In most countries detectives may obtain their position by competitive examination covering such subjects as principles, practices and procedures of investigation; interviewing and interrogation; criminal law and procedures; applicable law governing arrests, search and seizures, warrants and evidence; police department records and reports; principles, practices and objectives of courtroom testimony; and police department methods and procedures.
Detective Police, also called Investigations Police (USA) are responsible for investigations and detective work. Detectives are plainclothes investigators who gather facts and collect evidence for criminal cases. They conduct interviews, examine records, observe the activities of suspects, and participate in arrests.
Mass media have done much to create a romanticized version of the detective. Their counterparts do exists in real life but the modern detective may easily be someone who sits at a computer screening lots of methods used in commission of a crime or who tests samples for DNA identification. Most detectives are trained in modern investigative techniques and in the laws of evidence and criminal procedure. They spend most of their time on paperwork and hours of interviewing.
Most police investigations begin at the scene of a crime. There are some types of evidence that is located and recovered at a scene: 1) Impression evidence includes fingerprints, tool marks, footwear, fabric impressions, tire marks and bite marks. 2) Biological evidence includes blood, body fluids, hair, nail. 3) Trace evidence includes paint, glass and fibres. 4) Firearms include weapons, gun powder patterns, casings, projectiles, and cartridges. Experts are particularly adept in the microscopic examination of spent bullets and cartridge cases.
The use of DNA profiling is regarded as reliable asfingerprintingto check the unique characteristics of an individual. Fingerprints (also includes palm prints and bare footprints) are the best evidence to place an individual at the scene of a crime. The identifying fingerprint pattern dusted with powder could be seen and photographed or digitally recorded.
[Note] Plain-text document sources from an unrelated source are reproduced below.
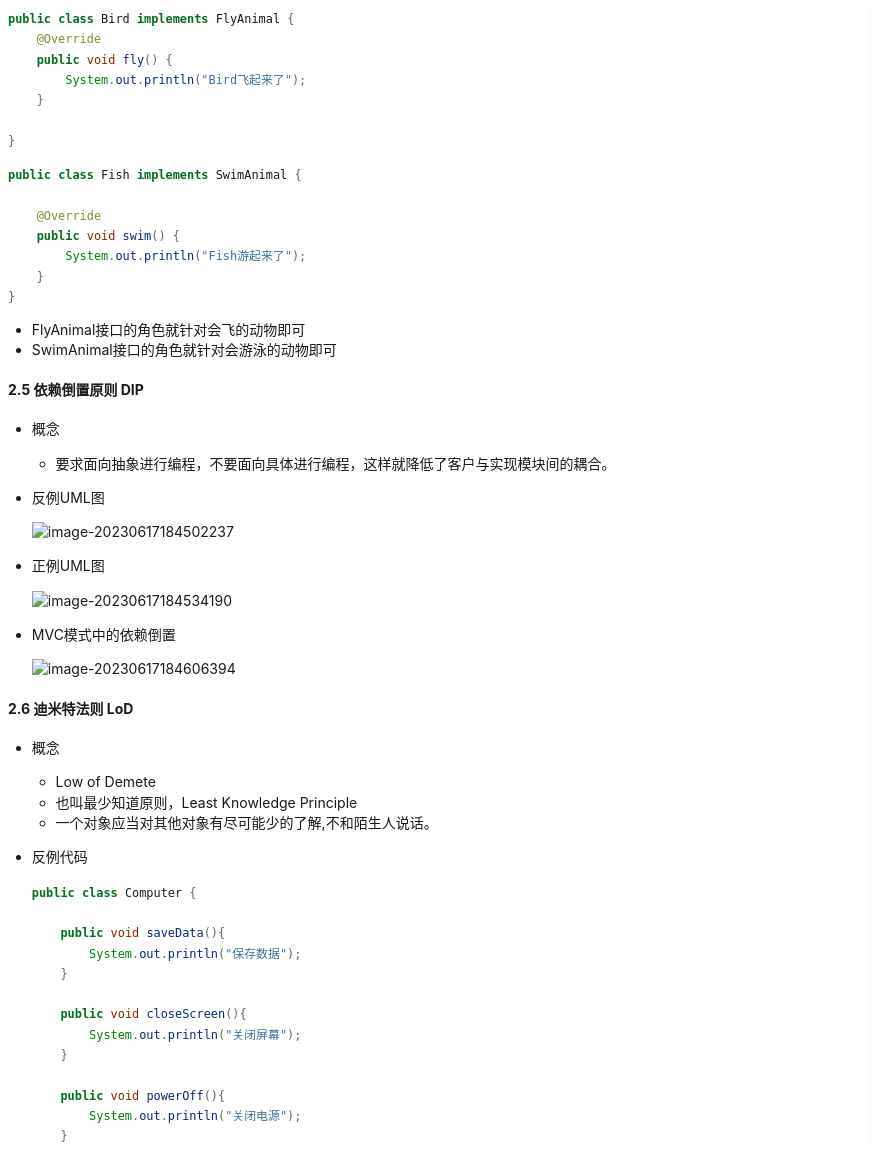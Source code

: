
 ```java
public class Bird implements FlyAnimal {
    @Override
    public void fly() {
        System.out.println("Bird飞起来了");
    }

}
```

```java
public class Fish implements SwimAnimal {

    @Override
    public void swim() {
        System.out.println("Fish游起来了");
    }
}
```

* FlyAnimal接口的角色就针对会飞的动物即可
* SwimAnimal接口的角色就针对会游泳的动物即可



#### 2.5 依赖倒置原则 DIP

* 概念

  * 要求面向抽象进行编程，不要面向具体进行编程，这样就降低了客户与实现模块间的耦合。

* 反例UML图

  ![image-20230617184502237](https://jy-imgs.oss-cn-beijing.aliyuncs.com/img/20230617184503.png)

* 正例UML图

  ![image-20230617184534190](https://jy-imgs.oss-cn-beijing.aliyuncs.com/img/20230617184535.png)

* MVC模式中的依赖倒置

  ![image-20230617184606394](https://jy-imgs.oss-cn-beijing.aliyuncs.com/img/20230617184607.png)




#### 2.6 迪米特法则 LoD

* 概念

  * Low of Demete
  * 也叫最少知道原则，Least Knowledge Principle
  * 一个对象应当对其他对象有尽可能少的了解,不和陌生人说话。

* 反例代码

  ```java
  public class Computer {
  
      public void saveData(){
          System.out.println("保存数据");
      }
  
      public void closeScreen(){
          System.out.println("关闭屏幕");
      }
  
      public void powerOff(){
          System.out.println("关闭电源");
      }
  
  ```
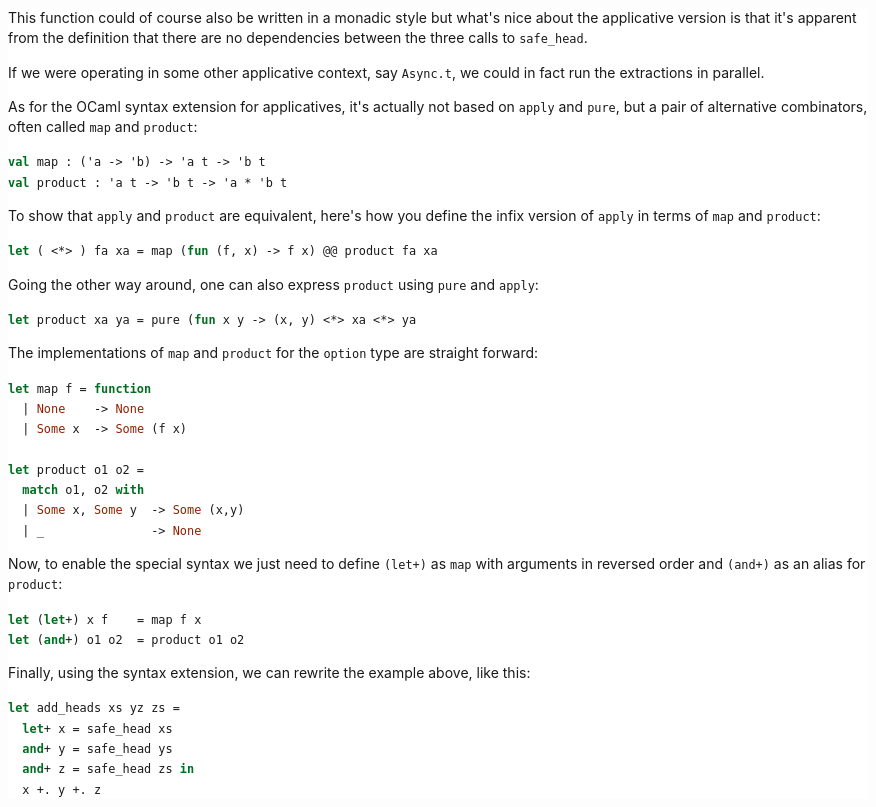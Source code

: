 This function could of course also be written in a monadic style but what's
nice about the applicative version is that it's apparent from the definition that
there are no dependencies between the three calls to `safe_head`.

If we were operating in some other applicative context, say `Async.t`, we could in
fact run the extractions in parallel.

As for the OCaml syntax extension for applicatives, it's actually not based on
`apply` and `pure`, but a pair of alternative combinators, often called `map`
and `product`:

```ocaml
val map : ('a -> 'b) -> 'a t -> 'b t
val product : 'a t -> 'b t -> 'a * 'b t
```

To show that `apply` and `product` are equivalent, here's how you define
the infix version of `apply` in terms of `map` and `product`:

```ocaml
let ( <*> ) fa xa = map (fun (f, x) -> f x) @@ product fa xa
```

Going the other way around, one can also express `product` using `pure` and `apply`:

```ocaml
let product xa ya = pure (fun x y -> (x, y) <*> xa <*> ya
```

The implementations of `map` and `product` for the `option` type are straight forward:

```ocaml
let map f = function
  | None    -> None
  | Some x  -> Some (f x)

let product o1 o2 =
  match o1, o2 with
  | Some x, Some y  -> Some (x,y)
  | _               -> None
```

Now, to enable the special syntax we just need to define `(let+)` as `map` with arguments
in reversed order and `(and+)` as an alias for `product`:

```ocaml
let (let+) x f    = map f x
let (and+) o1 o2  = product o1 o2
```

Finally, using the syntax extension, we can rewrite the example above, like this:

```ocaml
let add_heads xs yz zs =
  let+ x = safe_head xs
  and+ y = safe_head ys
  and+ z = safe_head zs in
  x +. y +. z
```
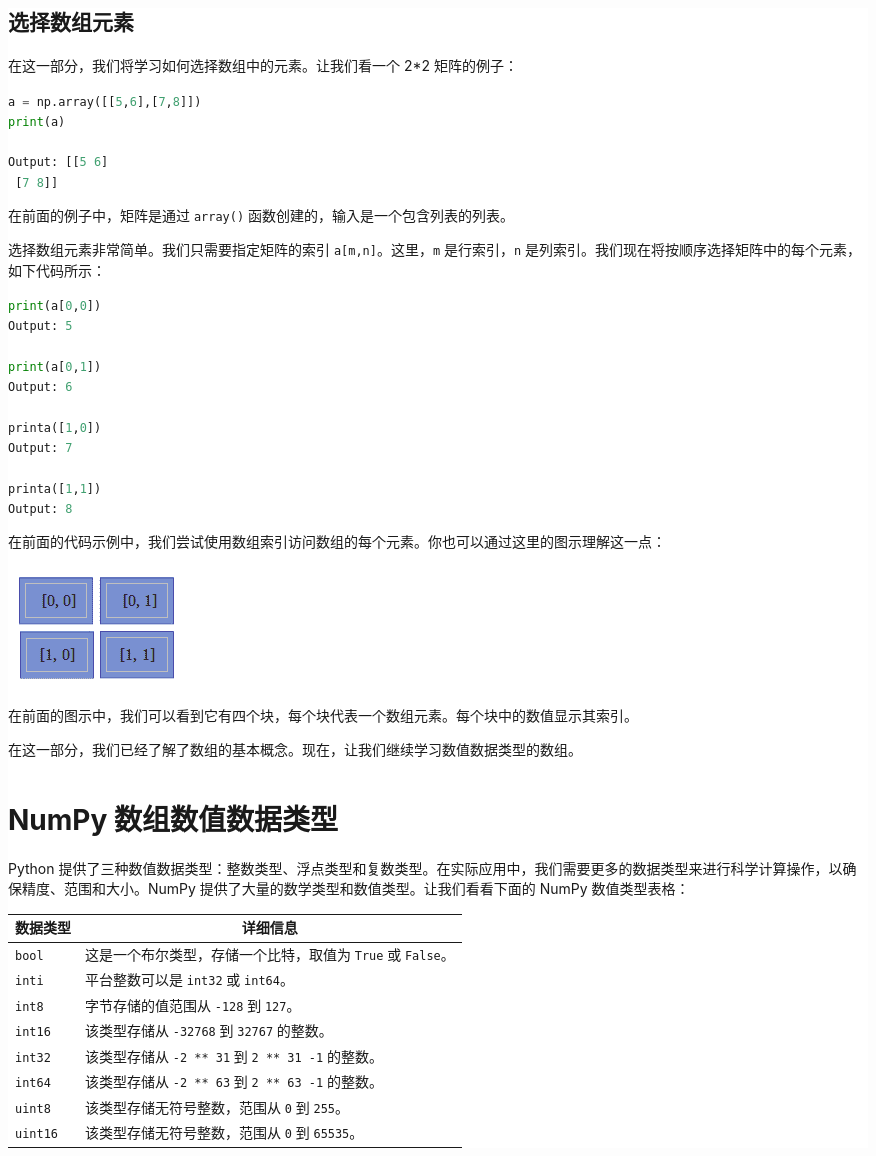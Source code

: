 ## 选择数组元素

在这一部分，我们将学习如何选择数组中的元素。让我们看一个 2*2 矩阵的例子：

```py
a = np.array([[5,6],[7,8]])
print(a)

Output: [[5 6]
 [7 8]]
```

在前面的例子中，矩阵是通过 `array()` 函数创建的，输入是一个包含列表的列表。

选择数组元素非常简单。我们只需要指定矩阵的索引 `a[m,n]`。这里，`m` 是行索引，`n` 是列索引。我们现在将按顺序选择矩阵中的每个元素，如下代码所示：

```py
print(a[0,0])
Output: 5

print(a[0,1])
Output: 6

printa([1,0])
Output: 7

printa([1,1])
Output: 8

```

在前面的代码示例中，我们尝试使用数组索引访问数组的每个元素。你也可以通过这里的图示理解这一点：

![](img/b919f96a-3be5-4592-821a-1f8494af6bbb.png)

在前面的图示中，我们可以看到它有四个块，每个块代表一个数组元素。每个块中的数值显示其索引。

在这一部分，我们已经了解了数组的基本概念。现在，让我们继续学习数值数据类型的数组。

# NumPy 数组数值数据类型

Python 提供了三种数值数据类型：整数类型、浮点类型和复数类型。在实际应用中，我们需要更多的数据类型来进行科学计算操作，以确保精度、范围和大小。NumPy 提供了大量的数学类型和数值类型。让我们看看下面的 NumPy 数值类型表格：

| **数据类型** | **详细信息** |
| --- | --- |
| `bool` | 这是一个布尔类型，存储一个比特，取值为 `True` 或 `False`。 |
| `inti` | 平台整数可以是 `int32` 或 `int64`。 |
| `int8` | 字节存储的值范围从 `-128` 到 `127`。 |
| `int16` | 该类型存储从 `-32768` 到 `32767` 的整数。 |
| `int32` | 该类型存储从 `-2 ** 31` 到 `2 ** 31 -1` 的整数。 |
| `int64` | 该类型存储从 `-2 ** 63` 到 `2 ** 63 -1` 的整数。 |
| `uint8` | 该类型存储无符号整数，范围从 `0` 到 `255`。 |
| `uint16` | 该类型存储无符号整数，范围从 `0` 到 `65535`。 |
By comparing fingerprints at the scene of a crime with the fingerprint record of suspected persons, absolute proof of the presence or identity of a person can be established.
If using the method of DNA analysis, then blood can be matched back to an individual with a high degree of probability. DNA profiling can positively identify an individual from a specimen of blood, hair roots etc.
In the Scientific community the crime scene investigator is accepted as a forensic specialist. His specialty is considered a professional organized step by step approach to the processing of a crime scene. Extensive study, training, and experience in crime scene investigations are needed for the investigator to be proficient in the field. He must be a specialist in all areas of recognition, documentation and recovery of physical evidence that may be deposited at the scene.